_EXERCISE DIRECTIONS_.
The reply should hold every entry exactly as written and none of the pictures.
### DATA PROVIDED ###
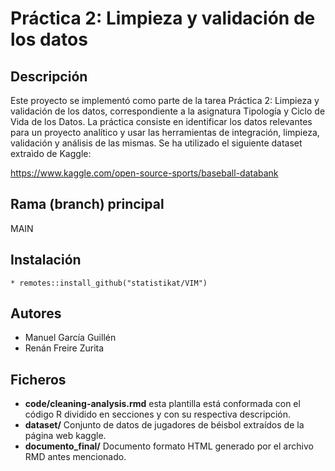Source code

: # Práctica 2: Limpieza y validación de los datos

## Descripción

Este proyecto se implementó como parte de la tarea Práctica 2: Limpieza y validación de los datos, correspondiente a la asignatura Tipología y Ciclo de Vida de los Datos. La práctica consiste en identificar los datos
relevantes para un proyecto analítico y usar las herramientas de integración, limpieza, validación
y análisis de las mismas. Se ha utilizado el siguiente dataset extraìdo de Kaggle:

https://www.kaggle.com/open-source-sports/baseball-databank


## Rama (branch) principal

MAIN

## Instalación
    * remotes::install_github("statistikat/VIM")

## Autores
* Manuel García Guillén
* Renán Freire Zurita

## Ficheros

* **code/cleaning-analysis.rmd** esta plantilla está conformada con el código R dividido en secciones y con su respectiva descripción.
* **dataset/** Conjunto de datos de jugadores de béisbol extraídos de la página web kaggle.
* **documento_final/** Documento formato HTML generado por el archivo RMD antes mencionado.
###
_OUTPUT OF THE TASK_.
Source code

: # Práctica 2: Limpieza y validación de los datos

## Descripción

Este proyecto se implementó como parte de la tarea Práctica 2: Limpieza y validación de los datos, correspondiente a la asignatura Tipología y Ciclo de Vida de los Datos. La práctica consiste en identificar los datos
relevantes para un proyecto analítico y usar las herramientas de integración, limpieza, validación
y análisis de las mismas. Se ha utilizado el siguiente dataset extraìdo de Kaggle:

https://www.kaggle.com/open-source-sports/baseball-databank


## Rama (branch) principal

MAIN

## Instalación
    * remotes::install_github("statistikat/VIM")

## Autores
* Manuel García Guillén
* Renán Freire Zurita

## Ficheros

* **code/cleaning-analysis.rmd** esta plantilla está conformada con el código R dividido en secciones y con su respectiva descripción.
* **dataset/** Conjunto de datos de jugadores de béisbol extraídos de la página web kaggle.
* **documento_final/** Documento formato HTML generado por el archivo RMD antes mencionado.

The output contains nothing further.